- What is expected: Only the lines holding "frame" are wanted. Copy every one from the records below.

┌──

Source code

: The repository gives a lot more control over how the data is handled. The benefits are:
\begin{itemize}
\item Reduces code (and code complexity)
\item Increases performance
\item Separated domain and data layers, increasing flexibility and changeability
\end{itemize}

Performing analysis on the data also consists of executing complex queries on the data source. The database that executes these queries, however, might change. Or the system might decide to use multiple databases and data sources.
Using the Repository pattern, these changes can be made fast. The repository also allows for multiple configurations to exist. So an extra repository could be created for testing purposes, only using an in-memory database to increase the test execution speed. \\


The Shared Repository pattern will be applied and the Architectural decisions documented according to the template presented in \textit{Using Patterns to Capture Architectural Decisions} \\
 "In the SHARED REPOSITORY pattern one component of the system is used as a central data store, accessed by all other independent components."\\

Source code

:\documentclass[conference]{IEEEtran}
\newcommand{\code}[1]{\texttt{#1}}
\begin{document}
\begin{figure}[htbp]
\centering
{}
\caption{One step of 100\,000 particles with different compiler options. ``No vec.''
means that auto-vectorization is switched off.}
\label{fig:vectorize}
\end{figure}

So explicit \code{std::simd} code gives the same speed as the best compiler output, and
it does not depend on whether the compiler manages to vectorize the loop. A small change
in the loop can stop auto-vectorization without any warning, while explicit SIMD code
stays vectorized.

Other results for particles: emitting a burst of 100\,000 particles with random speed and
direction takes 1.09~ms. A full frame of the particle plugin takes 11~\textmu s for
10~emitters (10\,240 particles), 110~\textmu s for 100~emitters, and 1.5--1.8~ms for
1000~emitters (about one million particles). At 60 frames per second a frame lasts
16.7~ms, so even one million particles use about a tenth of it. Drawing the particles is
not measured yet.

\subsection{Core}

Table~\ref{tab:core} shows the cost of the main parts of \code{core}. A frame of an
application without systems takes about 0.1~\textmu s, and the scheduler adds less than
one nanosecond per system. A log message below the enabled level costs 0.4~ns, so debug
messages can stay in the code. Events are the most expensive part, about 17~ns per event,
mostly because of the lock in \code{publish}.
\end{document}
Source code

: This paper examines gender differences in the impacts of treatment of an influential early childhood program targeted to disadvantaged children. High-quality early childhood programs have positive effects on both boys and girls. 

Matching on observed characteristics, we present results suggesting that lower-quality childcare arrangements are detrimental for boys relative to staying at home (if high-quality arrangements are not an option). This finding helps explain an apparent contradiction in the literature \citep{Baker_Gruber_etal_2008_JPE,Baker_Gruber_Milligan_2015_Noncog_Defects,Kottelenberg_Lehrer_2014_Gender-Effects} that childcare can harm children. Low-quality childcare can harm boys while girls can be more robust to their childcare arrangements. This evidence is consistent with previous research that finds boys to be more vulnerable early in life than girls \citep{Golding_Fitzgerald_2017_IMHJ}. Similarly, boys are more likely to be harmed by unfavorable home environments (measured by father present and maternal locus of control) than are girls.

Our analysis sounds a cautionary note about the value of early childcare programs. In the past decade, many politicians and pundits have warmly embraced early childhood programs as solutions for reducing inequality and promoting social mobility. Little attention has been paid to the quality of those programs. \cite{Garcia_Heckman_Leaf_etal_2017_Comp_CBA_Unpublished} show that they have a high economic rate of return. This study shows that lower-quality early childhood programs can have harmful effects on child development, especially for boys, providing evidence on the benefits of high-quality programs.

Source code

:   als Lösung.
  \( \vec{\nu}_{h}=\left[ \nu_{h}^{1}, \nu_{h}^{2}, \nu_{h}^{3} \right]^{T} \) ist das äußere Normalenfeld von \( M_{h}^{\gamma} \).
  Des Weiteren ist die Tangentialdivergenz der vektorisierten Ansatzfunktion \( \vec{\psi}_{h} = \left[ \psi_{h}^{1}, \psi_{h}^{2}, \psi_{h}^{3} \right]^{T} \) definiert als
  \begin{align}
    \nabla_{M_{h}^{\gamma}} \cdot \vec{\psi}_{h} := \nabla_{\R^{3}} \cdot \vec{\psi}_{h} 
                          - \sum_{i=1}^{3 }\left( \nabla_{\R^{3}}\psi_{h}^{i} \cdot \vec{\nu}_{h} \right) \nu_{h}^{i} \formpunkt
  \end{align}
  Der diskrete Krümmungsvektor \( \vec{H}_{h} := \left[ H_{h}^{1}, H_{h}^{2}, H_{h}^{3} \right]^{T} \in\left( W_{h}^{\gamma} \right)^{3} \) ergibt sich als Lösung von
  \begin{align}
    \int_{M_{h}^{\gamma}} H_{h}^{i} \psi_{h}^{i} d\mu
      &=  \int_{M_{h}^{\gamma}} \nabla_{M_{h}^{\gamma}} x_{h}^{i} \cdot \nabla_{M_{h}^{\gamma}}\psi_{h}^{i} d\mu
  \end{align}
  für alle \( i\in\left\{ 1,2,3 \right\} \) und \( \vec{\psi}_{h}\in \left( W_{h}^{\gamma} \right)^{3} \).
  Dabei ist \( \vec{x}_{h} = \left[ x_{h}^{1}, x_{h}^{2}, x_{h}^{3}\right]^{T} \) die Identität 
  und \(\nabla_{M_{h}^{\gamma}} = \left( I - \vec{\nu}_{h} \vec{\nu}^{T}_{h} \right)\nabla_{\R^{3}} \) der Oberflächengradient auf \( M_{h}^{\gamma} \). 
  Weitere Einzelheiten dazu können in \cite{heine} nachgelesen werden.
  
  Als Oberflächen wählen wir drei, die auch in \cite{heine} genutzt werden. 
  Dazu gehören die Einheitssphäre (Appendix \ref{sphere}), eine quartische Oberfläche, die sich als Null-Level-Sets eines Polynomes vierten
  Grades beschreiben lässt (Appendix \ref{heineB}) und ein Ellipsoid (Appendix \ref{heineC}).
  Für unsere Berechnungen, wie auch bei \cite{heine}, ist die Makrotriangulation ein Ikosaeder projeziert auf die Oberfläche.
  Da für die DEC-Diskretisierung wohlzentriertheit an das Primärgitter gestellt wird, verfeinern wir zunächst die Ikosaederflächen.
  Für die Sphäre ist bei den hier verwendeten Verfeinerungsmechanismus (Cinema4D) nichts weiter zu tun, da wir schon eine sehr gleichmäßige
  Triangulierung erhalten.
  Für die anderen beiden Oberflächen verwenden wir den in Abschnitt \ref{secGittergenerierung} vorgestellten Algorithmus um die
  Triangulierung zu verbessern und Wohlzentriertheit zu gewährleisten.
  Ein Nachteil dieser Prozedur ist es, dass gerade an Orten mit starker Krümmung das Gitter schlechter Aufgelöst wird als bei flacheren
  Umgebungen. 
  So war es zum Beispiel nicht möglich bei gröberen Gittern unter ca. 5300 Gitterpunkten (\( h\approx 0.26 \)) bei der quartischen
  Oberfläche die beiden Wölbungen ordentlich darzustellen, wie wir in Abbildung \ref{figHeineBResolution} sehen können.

└──

- Output of the task:
direction takes 1.09~ms. A full frame of the particle plugin takes 11~\textmu s for
1000~emitters (about one million particles). At 60 frames per second a frame lasts
Table~\ref{tab:core} shows the cost of the main parts of \code{core}. A frame of an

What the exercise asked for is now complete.